MATERIAL FOR THIS TASK:
§ §

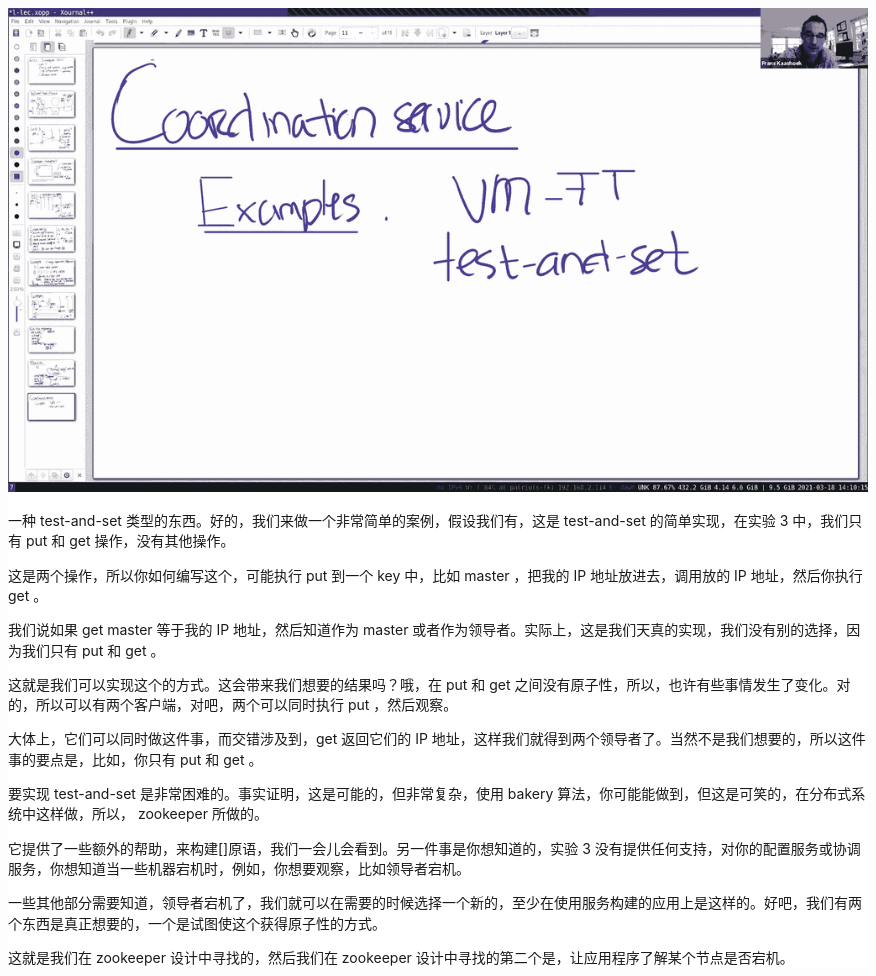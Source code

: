 ![](img/12197aef3e22b6166576fd4c31388bb7_56.png)

一种 test-and-set 类型的东西。好的，我们来做一个非常简单的案例，假设我们有，这是 test-and-set 的简单实现，在实验 3 中，我们只有 put 和 get 操作，没有其他操作。

这是两个操作，所以你如何编写这个，可能执行 put 到一个 key 中，比如 master ，把我的 IP 地址放进去，调用放的 IP 地址，然后你执行 get 。

我们说如果 get master 等于我的 IP 地址，然后知道作为 master 或者作为领导者。实际上，这是我们天真的实现，我们没有别的选择，因为我们只有 put 和 get 。

这就是我们可以实现这个的方式。这会带来我们想要的结果吗？哦，在 put 和 get 之间没有原子性，所以，也许有些事情发生了变化。对的，所以可以有两个客户端，对吧，两个可以同时执行 put ，然后观察。

大体上，它们可以同时做这件事，而交错涉及到，get 返回它们的 IP 地址，这样我们就得到两个领导者了。当然不是我们想要的，所以这件事的要点是，比如，你只有 put 和 get 。

要实现 test-and-set 是非常困难的。事实证明，这是可能的，但非常复杂，使用 bakery 算法，你可能能做到，但这是可笑的，在分布式系统中这样做，所以， zookeeper 所做的。

它提供了一些额外的帮助，来构建[]原语，我们一会儿会看到。另一件事是你想知道的，实验 3 没有提供任何支持，对你的配置服务或协调服务，你想知道当一些机器宕机时，例如，你想要观察，比如领导者宕机。

一些其他部分需要知道，领导者宕机了，我们就可以在需要的时候选择一个新的，至少在使用服务构建的应用上是这样的。好吧，我们有两个东西是真正想要的，一个是试图使这个获得原子性的方式。

这就是我们在 zookeeper 设计中寻找的，然后我们在 zookeeper 设计中寻找的第二个是，让应用程序了解某个节点是否宕机。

§ §

THE PROBLEM: All of the data must be set down exactly, with no pictures included.

SOLUTION BELOW:
Source code

: ![](img/12197aef3e22b6166576fd4c31388bb7_56.png)

一种 test-and-set 类型的东西。好的，我们来做一个非常简单的案例，假设我们有，这是 test-and-set 的简单实现，在实验 3 中，我们只有 put 和 get 操作，没有其他操作。

这是两个操作，所以你如何编写这个，可能执行 put 到一个 key 中，比如 master ，把我的 IP 地址放进去，调用放的 IP 地址，然后你执行 get 。

我们说如果 get master 等于我的 IP 地址，然后知道作为 master 或者作为领导者。实际上，这是我们天真的实现，我们没有别的选择，因为我们只有 put 和 get 。

这就是我们可以实现这个的方式。这会带来我们想要的结果吗？哦，在 put 和 get 之间没有原子性，所以，也许有些事情发生了变化。对的，所以可以有两个客户端，对吧，两个可以同时执行 put ，然后观察。

大体上，它们可以同时做这件事，而交错涉及到，get 返回它们的 IP 地址，这样我们就得到两个领导者了。当然不是我们想要的，所以这件事的要点是，比如，你只有 put 和 get 。

要实现 test-and-set 是非常困难的。事实证明，这是可能的，但非常复杂，使用 bakery 算法，你可能能做到，但这是可笑的，在分布式系统中这样做，所以， zookeeper 所做的。

它提供了一些额外的帮助，来构建[]原语，我们一会儿会看到。另一件事是你想知道的，实验 3 没有提供任何支持，对你的配置服务或协调服务，你想知道当一些机器宕机时，例如，你想要观察，比如领导者宕机。

一些其他部分需要知道，领导者宕机了，我们就可以在需要的时候选择一个新的，至少在使用服务构建的应用上是这样的。好吧，我们有两个东西是真正想要的，一个是试图使这个获得原子性的方式。

这就是我们在 zookeeper 设计中寻找的，然后我们在 zookeeper 设计中寻找的第二个是，让应用程序了解某个节点是否宕机。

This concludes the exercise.